Task prompt >> Leave the images out, and copy each of the records below exactly.
═══ Entries provided
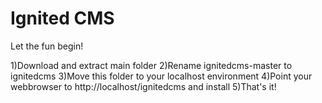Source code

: Ignited CMS
===========

Let the fun begin!

1)Download and extract main folder
2)Rename ignitedcms-master to ignitedcms
3)Move this folder to your localhost environment
4)Point your webbrowser to http://localhost/ignitedcms and install
5)That's it!
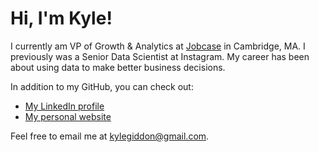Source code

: # Hi, I'm Kyle!

I currently am VP of Growth & Analytics at [Jobcase](https://www.jobcase.com/) in Cambridge, MA. I previously was a Senior Data Scientist at Instagram. My career has been about using data to make better business decisions.

In addition to my GitHub, you can check out:
- [My LinkedIn profile](https://www.linkedin.com/in/kyle-giddon/) 
- [My personal website](http://www.kylegiddon.com)

Feel free to email me at kylegiddon@gmail.com.
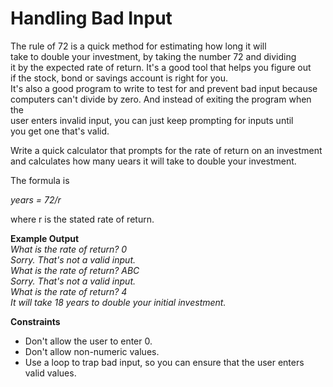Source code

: # Handling Bad Input

The rule of 72 is a quick method for estimating how long it will  
take to double your investment, by taking the number 72 and dividing  
it by the expected rate of return. It's a good tool that helps you figure out  
if the stock, bond or savings account is right for you.  
It's also a good program to write to test for and prevent bad input because  
computers can't divide by zero. And instead of exiting the program when the  
user enters invalid input, you can just keep prompting for inputs until  
you get one that's valid.

Write a quick calculator that prompts for the rate of return on an investment  
and calculates how many uears it will take to double your investment.

The formula is

*years = 72/r*

where r is the stated rate of return.


**Example Output**  
*What is the rate of return? 0*  
*Sorry. That's not a valid input.*  
*What is the rate of return? ABC*  
*Sorry. That's not a valid input.*  
*What is the rate of return? 4*  
*It will take 18 years to double your initial investment.*  

**Constraints**
- Don't allow the user to enter 0.
- Don't allow non-numeric values.
- Use a loop to trap bad input, so you can ensure that the user enters valid values.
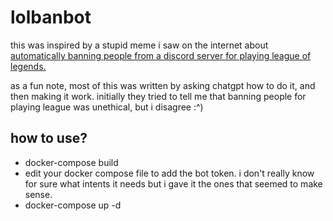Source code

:# lolbanbot

this was inspired by a stupid meme i saw on the internet about [automatically banning people from a discord server for playing league of legends.](https://cdn.discordapp.com/attachments/628997127984644146/1069379638301831259/image.png)



as a fun note, most of this was written by asking chatgpt how to do it, and then making it work. initially they tried to tell me that banning people for playing league was unethical, but i disagree :^)

## how to use?

- docker-compose build
- edit your docker compose file to add the bot token. i don't really know for sure what intents it needs but i gave it the ones that seemed to make sense.
- docker-compose up -d

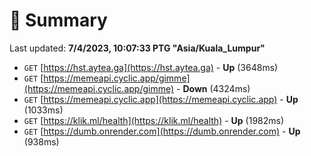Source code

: # 📖 Summary
Last updated: **7/4/2023, 10:07:33 PTG "Asia/Kuala_Lumpur"**

- `GET` [https://hst.aytea.ga](https://hst.aytea.ga) - **Up** (3648ms)
- `GET` [https://memeapi.cyclic.app/gimme](https://memeapi.cyclic.app/gimme) - **Down** (4324ms)
- `GET` [https://memeapi.cyclic.app](https://memeapi.cyclic.app) - **Up** (1033ms)
- `GET` [https://klik.ml/health](https://klik.ml/health) - **Up** (1982ms)
- `GET` [https://dumb.onrender.com](https://dumb.onrender.com) - **Up** (938ms)
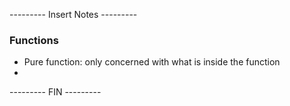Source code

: --------- Insert Notes ---------


### Functions
- Pure function: only concerned with what is inside the function  
- 




--------- FIN ---------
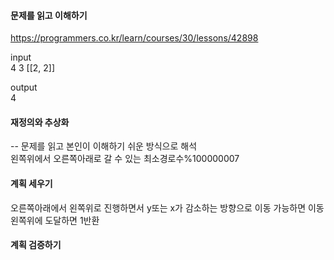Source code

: #### 문제를 읽고 이해하기
https://programmers.co.kr/learn/courses/30/lessons/42898

input</br>
4	3	[[2, 2]]

output</br>
4


#### 재정의와 추상화<br>
-- 문제를 읽고 본인이 이해하기 쉬운 방식으로 해석<br>
왼쪽위에서 오른쪽아래로 갈 수 있는 최소경로수%100000007

#### 계획 세우기<br>
오른쪽아래에서 왼쪽위로 진행하면서 y또는 x가 감소하는 방향으로 이동 가능하면 이동<br>
왼쪽위에 도달하면 1반환<br>

#### 계획 검증하기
══════
Solution to this exercise >>
Source code

: Ignited CMS
===========

Let the fun begin!

1)Download and extract main folder
2)Rename ignitedcms-master to ignitedcms
3)Move this folder to your localhost environment
4)Point your webbrowser to http://localhost/ignitedcms and install
5)That's it!
Source code

: # Hi, I'm Kyle!

I currently am VP of Growth & Analytics at [Jobcase](https://www.jobcase.com/) in Cambridge, MA. I previously was a Senior Data Scientist at Instagram. My career has been about using data to make better business decisions.

In addition to my GitHub, you can check out:
- [My LinkedIn profile](https://www.linkedin.com/in/kyle-giddon/) 
- [My personal website](http://www.kylegiddon.com)

Feel free to email me at kylegiddon@gmail.com.
Source code

: # Handling Bad Input

The rule of 72 is a quick method for estimating how long it will  
take to double your investment, by taking the number 72 and dividing  
it by the expected rate of return. It's a good tool that helps you figure out  
if the stock, bond or savings account is right for you.  
It's also a good program to write to test for and prevent bad input because  
computers can't divide by zero. And instead of exiting the program when the  
user enters invalid input, you can just keep prompting for inputs until  
you get one that's valid.

Write a quick calculator that prompts for the rate of return on an investment  
and calculates how many uears it will take to double your investment.

The formula is

*years = 72/r*

where r is the stated rate of return.


**Example Output**  
*What is the rate of return? 0*  
*Sorry. That's not a valid input.*  
*What is the rate of return? ABC*  
*Sorry. That's not a valid input.*  
*What is the rate of return? 4*  
*It will take 18 years to double your initial investment.*  

**Constraints**
- Don't allow the user to enter 0.
- Don't allow non-numeric values.
- Use a loop to trap bad input, so you can ensure that the user enters valid values.
Source code

:# lolbanbot

this was inspired by a stupid meme i saw on the internet about [automatically banning people from a discord server for playing league of legends.](https://cdn.discordapp.com/attachments/628997127984644146/1069379638301831259/image.png)



as a fun note, most of this was written by asking chatgpt how to do it, and then making it work. initially they tried to tell me that banning people for playing league was unethical, but i disagree :^)

## how to use?

- docker-compose build
- edit your docker compose file to add the bot token. i don't really know for sure what intents it needs but i gave it the ones that seemed to make sense.
- docker-compose up -d

Source code

: # 📖 Summary
Last updated: **7/4/2023, 10:07:33 PTG "Asia/Kuala_Lumpur"**

- `GET` [https://hst.aytea.ga](https://hst.aytea.ga) - **Up** (3648ms)
- `GET` [https://memeapi.cyclic.app/gimme](https://memeapi.cyclic.app/gimme) - **Down** (4324ms)
- `GET` [https://memeapi.cyclic.app](https://memeapi.cyclic.app) - **Up** (1033ms)
- `GET` [https://klik.ml/health](https://klik.ml/health) - **Up** (1982ms)
- `GET` [https://dumb.onrender.com](https://dumb.onrender.com) - **Up** (938ms)
Source code

: --------- Insert Notes ---------


### Functions
- Pure function: only concerned with what is inside the function  
- 




--------- FIN ---------
Source code

: #### 문제를 읽고 이해하기
https://programmers.co.kr/learn/courses/30/lessons/42898

input</br>
4	3	[[2, 2]]

output</br>
4


#### 재정의와 추상화<br>
-- 문제를 읽고 본인이 이해하기 쉬운 방식으로 해석<br>
왼쪽위에서 오른쪽아래로 갈 수 있는 최소경로수%100000007

#### 계획 세우기<br>
오른쪽아래에서 왼쪽위로 진행하면서 y또는 x가 감소하는 방향으로 이동 가능하면 이동<br>
왼쪽위에 도달하면 1반환<br>

#### 계획 검증하기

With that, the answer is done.